Prop 8 was propped up and pushed in great measure by out-of-state propagandists, chiefly Mormons and Catholics.
The Mormon Church and the reactionary evangelicals should have their tax-exempt status cut off for interfering in secular politics.
The Catholic Church should lose its tax-exempt status, too, especially since in practically every country in the world it acts virtually as an agent of a foreign state (the Vatican), disseminating Catholic ideology among the general population, largely through heavily funded publicity and bussed-in demonstrators, and enforcing it among Catholics (including politicians and public servants) under threat of excommunication .
It's pathetic that these authoritarian, feudal behemoths can keep their tax status --even as they violate the separation of church and state and advocate for removal of that separation, which is the ultimate protection of individual and minority religious (or atheist) rights.
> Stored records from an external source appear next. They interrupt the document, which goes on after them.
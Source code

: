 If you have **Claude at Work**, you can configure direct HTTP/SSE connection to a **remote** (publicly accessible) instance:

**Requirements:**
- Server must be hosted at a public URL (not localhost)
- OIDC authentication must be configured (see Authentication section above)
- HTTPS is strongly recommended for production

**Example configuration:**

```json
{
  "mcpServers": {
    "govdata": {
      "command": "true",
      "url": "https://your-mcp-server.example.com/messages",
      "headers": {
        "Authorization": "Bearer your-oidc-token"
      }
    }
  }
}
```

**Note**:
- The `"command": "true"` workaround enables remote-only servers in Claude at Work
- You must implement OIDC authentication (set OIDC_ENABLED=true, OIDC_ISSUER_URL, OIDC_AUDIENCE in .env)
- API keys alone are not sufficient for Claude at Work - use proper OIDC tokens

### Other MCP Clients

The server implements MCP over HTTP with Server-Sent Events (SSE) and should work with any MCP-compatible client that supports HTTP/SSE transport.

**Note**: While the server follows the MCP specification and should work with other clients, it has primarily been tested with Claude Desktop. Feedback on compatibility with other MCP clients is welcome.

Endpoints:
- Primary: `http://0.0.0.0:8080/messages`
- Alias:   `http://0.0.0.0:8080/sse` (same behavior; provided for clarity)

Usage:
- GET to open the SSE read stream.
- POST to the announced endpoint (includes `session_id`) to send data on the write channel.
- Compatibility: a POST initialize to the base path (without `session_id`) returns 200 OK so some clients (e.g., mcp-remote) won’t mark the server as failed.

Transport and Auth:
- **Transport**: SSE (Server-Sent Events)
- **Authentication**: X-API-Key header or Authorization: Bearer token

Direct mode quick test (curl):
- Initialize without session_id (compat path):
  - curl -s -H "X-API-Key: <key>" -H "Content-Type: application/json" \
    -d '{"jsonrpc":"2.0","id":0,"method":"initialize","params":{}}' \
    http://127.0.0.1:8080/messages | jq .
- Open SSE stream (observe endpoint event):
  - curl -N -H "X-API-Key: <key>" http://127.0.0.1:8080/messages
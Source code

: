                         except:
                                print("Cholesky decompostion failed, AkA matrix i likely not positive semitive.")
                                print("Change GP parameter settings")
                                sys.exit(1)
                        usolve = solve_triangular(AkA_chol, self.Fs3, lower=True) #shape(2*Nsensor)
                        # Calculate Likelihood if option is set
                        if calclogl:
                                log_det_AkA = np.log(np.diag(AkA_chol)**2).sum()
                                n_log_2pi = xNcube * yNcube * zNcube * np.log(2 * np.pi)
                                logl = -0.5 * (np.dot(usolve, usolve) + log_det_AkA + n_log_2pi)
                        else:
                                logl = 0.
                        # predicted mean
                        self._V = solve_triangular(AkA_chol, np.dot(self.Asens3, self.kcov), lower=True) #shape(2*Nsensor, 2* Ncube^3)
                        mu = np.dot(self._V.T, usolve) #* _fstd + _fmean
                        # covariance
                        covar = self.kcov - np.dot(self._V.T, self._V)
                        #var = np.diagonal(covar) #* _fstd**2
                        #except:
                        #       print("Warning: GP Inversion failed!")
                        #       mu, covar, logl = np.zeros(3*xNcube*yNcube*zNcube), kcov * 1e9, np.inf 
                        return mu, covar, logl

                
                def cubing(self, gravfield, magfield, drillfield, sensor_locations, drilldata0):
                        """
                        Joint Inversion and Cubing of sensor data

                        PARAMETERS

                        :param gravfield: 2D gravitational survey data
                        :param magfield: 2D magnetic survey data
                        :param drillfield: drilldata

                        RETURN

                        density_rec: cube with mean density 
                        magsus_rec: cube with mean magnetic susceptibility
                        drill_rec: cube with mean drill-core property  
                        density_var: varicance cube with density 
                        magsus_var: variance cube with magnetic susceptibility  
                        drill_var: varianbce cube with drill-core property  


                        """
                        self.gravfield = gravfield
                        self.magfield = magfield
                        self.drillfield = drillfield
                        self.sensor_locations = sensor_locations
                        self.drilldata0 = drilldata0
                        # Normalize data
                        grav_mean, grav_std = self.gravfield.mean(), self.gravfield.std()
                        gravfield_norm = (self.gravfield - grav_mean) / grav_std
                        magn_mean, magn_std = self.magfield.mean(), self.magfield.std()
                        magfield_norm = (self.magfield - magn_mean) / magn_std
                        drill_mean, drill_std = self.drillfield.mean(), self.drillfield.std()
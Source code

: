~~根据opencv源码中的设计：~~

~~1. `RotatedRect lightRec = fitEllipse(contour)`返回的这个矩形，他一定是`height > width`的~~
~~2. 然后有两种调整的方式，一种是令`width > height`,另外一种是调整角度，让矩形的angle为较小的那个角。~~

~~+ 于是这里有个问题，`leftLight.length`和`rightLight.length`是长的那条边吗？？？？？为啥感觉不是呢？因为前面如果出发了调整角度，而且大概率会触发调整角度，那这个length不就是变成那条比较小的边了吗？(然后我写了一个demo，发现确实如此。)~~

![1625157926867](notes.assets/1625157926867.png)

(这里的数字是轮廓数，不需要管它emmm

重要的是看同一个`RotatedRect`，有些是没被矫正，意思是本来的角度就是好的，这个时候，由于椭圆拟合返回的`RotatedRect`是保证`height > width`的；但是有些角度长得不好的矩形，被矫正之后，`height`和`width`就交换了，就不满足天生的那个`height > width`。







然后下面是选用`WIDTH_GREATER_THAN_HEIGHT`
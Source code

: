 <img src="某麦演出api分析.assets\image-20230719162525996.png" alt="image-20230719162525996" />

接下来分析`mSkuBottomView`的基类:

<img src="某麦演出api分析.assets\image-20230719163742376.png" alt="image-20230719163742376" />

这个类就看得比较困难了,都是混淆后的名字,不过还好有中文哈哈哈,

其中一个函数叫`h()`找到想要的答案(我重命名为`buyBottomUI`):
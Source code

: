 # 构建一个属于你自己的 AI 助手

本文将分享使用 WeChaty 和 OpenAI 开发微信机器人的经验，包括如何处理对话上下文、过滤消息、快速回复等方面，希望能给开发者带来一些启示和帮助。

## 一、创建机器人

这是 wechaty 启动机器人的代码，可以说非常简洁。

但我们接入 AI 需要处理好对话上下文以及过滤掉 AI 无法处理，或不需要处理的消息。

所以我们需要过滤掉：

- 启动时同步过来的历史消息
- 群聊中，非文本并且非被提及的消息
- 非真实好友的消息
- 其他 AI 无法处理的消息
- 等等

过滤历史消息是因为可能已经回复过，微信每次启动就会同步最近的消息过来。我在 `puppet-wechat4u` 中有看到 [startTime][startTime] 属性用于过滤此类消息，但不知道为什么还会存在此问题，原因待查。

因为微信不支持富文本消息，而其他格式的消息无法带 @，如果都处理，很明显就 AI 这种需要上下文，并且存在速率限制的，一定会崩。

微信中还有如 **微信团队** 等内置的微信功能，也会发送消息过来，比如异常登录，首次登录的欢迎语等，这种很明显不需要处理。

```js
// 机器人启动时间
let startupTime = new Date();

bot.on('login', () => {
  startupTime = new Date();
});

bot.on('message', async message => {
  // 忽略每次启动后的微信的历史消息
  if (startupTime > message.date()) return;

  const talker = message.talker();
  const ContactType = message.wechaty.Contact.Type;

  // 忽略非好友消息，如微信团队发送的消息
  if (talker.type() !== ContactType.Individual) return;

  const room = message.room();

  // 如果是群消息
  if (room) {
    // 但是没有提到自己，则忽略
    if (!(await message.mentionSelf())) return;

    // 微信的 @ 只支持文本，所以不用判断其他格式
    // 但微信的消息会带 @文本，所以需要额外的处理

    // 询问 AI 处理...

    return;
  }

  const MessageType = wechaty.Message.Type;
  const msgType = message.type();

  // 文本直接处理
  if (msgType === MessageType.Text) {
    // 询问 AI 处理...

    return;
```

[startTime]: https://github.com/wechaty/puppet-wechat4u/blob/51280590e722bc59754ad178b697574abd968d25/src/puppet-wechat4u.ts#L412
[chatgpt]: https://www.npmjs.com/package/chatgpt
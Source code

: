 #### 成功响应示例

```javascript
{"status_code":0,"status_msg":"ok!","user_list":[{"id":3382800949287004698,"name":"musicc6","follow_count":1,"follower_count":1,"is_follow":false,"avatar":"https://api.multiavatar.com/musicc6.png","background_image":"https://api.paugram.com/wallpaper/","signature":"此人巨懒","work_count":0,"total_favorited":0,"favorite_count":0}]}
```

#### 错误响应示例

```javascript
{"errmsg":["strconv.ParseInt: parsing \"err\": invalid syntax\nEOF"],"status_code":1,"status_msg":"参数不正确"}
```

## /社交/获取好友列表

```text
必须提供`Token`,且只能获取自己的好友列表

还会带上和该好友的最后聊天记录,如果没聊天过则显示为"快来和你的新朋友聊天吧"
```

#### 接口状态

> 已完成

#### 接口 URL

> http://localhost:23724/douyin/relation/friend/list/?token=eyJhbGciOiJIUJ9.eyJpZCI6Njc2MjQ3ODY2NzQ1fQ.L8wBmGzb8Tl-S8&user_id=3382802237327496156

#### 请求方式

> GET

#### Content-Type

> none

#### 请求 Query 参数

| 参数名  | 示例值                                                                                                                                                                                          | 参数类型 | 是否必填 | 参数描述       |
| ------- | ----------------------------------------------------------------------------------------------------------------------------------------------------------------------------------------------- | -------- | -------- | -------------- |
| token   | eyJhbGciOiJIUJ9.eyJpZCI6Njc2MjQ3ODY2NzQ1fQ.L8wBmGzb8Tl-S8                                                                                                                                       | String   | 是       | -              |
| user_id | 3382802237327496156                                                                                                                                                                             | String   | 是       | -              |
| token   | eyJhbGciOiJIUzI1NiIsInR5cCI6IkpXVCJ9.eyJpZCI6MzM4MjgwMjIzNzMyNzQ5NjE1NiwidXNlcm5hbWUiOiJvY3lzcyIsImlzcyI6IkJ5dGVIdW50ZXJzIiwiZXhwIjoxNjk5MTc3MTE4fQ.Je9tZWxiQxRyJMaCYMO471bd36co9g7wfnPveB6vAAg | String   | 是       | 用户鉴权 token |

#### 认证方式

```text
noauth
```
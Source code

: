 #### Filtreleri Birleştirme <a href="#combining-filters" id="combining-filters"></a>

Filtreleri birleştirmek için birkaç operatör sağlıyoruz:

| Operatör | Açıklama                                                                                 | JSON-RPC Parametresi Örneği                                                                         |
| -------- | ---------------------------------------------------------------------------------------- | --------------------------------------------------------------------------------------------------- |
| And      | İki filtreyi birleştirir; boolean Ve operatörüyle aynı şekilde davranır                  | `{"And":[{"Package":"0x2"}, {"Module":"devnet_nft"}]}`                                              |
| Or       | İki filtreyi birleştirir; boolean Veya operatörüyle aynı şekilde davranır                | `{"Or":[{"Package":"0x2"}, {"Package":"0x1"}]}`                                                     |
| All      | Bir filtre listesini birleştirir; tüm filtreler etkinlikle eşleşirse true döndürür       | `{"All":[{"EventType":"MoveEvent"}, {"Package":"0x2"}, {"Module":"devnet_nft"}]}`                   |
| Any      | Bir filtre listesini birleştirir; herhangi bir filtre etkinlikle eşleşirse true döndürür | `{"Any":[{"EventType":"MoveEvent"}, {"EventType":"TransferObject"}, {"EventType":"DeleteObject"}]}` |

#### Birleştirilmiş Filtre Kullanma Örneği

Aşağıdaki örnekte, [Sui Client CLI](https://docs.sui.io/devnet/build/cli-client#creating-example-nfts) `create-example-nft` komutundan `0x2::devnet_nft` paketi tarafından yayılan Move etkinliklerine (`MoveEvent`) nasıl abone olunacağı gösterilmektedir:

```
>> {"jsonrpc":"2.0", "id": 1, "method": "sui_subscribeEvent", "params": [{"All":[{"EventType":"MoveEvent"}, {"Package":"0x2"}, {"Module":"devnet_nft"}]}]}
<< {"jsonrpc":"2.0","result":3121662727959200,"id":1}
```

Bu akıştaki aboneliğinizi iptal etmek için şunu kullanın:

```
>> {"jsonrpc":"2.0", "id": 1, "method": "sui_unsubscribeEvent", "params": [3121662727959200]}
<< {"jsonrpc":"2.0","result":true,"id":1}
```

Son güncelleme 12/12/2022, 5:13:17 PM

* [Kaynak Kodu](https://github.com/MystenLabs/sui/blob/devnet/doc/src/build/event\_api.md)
How many community groups have lost their tax-exempt status and how many activist organizations have failed to qualify, because they are said to engage in "lobbying" or "political action"?
As for marriage vs. unions, there are more than a dozen reasons for gays and lesbians to have the right to expect the same protection as heterosexual couples.
Kernelz, you might actually look at some animals sometime, and stop spouting off ignorant, right wing drivel.
Hate to burst your bubble, but check out any scientific journal on the mating habits of many animals and you will find that the incidence of homosexuality/homosexual behaviour is the same as for human animals. That is to say that the percentages of male/male or female/female sexual activity is not unknown or less in the non-human animals than it is for humans. Some non-humans can even change their sex, how about that!
Re Kernelz May 28th, 2009 10:22 am
Flat-earth drivel. Animals don't have estates to probate, don't have community property to divide, don't have custody fights, don't have visitation problems, etc., etc.
The word "marriage" confers over a thousand specific legal benefits, currently unavailable to certain people, based on nothing more than gender-orientation. This is in violation of the equal-protection clause of the 14th amendment, and seems to make marriage less a sacred covenant than a contract between business partners.
Marriage was first of all a contract, a matter of property rights and establishing parenthood to ensure the kids would be cared for. Males did not want to spend their resources feeding somebody else's offspring, after all.
The sacred part comes in later. In early societies social control is iffy and authoritarian reinforcement is seen as necessary. If Jews won't stop eating pork because of trichinosis, tell them Yaweh forbids it. If people want out of their marriages, make it a sin to get divorced.
As for civil unions, I've been in several of them, all successful. One time we told the JP we wanted a civil service and he asked did we mean we wanted to work for the government. That was in Ocean Park, Washington, right next door to Oysterville.
I'm not sure the author is correct in this. Facts that have come before me indicate that, among middle- and high-school youths, calling someone "gay" or one of the worse synonyms remains the preferred insult.
Has anybody reached out to the Mormons with this proposed deal: back off on opposition to gay marriage and we'll let you have your polygamy?
Young people, typically young males, use "gay" as an insult. Older people, do not. Older people are polite, and kind, and "hate the sin, not the sinner".
Yet, when push comes to shove, it is the younger generation that (overwhelmingly) supports equal rights. When push comes to shove, it is the older generation that does not.
In the recent prop 8 vote for example, ~70 percent of voters 30 and below voted against prop 8. And looking at the age groups, the older the voters, the greater the support for prop 8. This trend is repeated in quite a few polls. Both sides, both the GLBT community, and those who oppose equal rights vehemently know this. There actually have been a few of the religious right who have resigned themselves to equal rights for gay and lesbians. Their new strategy is to target and attack transgendered people.
And this isn't unique to California or even the US. In many countries around the world, including countries where being gay / lesbian / trans is still a crime, it is the young who tend to be (far) more tolerant. They might crack juvenile gay jokes, yet, in the end, they support equal rights and decriminalisation. The older generation might be nice and polite, but when push comes to shove, they resist equal rights, they even support criminalisation.
The mainstream Mormon Church has distanced itself from polygamy and it's horribly insulting to them when it's brought up. I guess that's why they now feel free to dictate the religious beliefs of others.
I already know what's wrong with Mormans.
But what's wrong with polygamy?
I am glad that the younger generation supports equal rights. I would be happier yet if it wasn't familiarity that made the difference. It would be nice if they supported equal rights because they understood that in America, every citizen is due the same respect under the law -- even those people we don't agree with.